- Task requirements -
Each line from the one holding "- [ ] Ver el numero" to the end of the data below must be output verbatim, with no other lines.

Saved data entries:
____

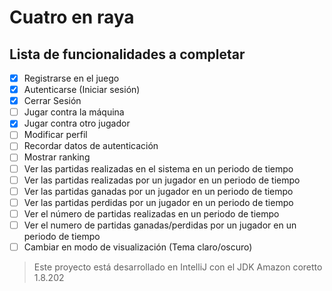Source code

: # Cuatro en raya

## Lista de funcionalidades a completar

- [x] Registrarse en el juego
- [x] Autenticarse (Iniciar sesión)
- [x] Cerrar Sesión
- [ ] Jugar contra la máquina
- [x] Jugar contra otro jugador
- [ ] Modificar perfil
- [ ] Recordar datos de autenticación
- [ ] Mostrar ranking
- [ ] Ver las partidas realizadas en el sistema en un periodo de tiempo
- [ ] Ver las partidas realizadas por un jugador en un periodo de tiempo
- [ ] Ver las partidas ganadas por un jugador en un periodo de tiempo
- [ ] Ver las partidas perdidas por un jugador en un periodo de tiempo
- [ ] Ver el número de partidas realizadas en un periodo de tiempo
- [ ] Ver el numero de partidas ganadas/perdidas por un jugador en un periodo de tiempo
- [ ] Cambiar en modo de visualización (Tema claro/oscuro)

> Este proyecto está desarrollado en IntelliJ
> con el JDK Amazon coretto 1.8.202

____

- Reply -
- [ ] Ver el numero de partidas ganadas/perdidas por un jugador en un periodo de tiempo
- [ ] Cambiar en modo de visualización (Tema claro/oscuro)

> Este proyecto está desarrollado en IntelliJ
> con el JDK Amazon coretto 1.8.202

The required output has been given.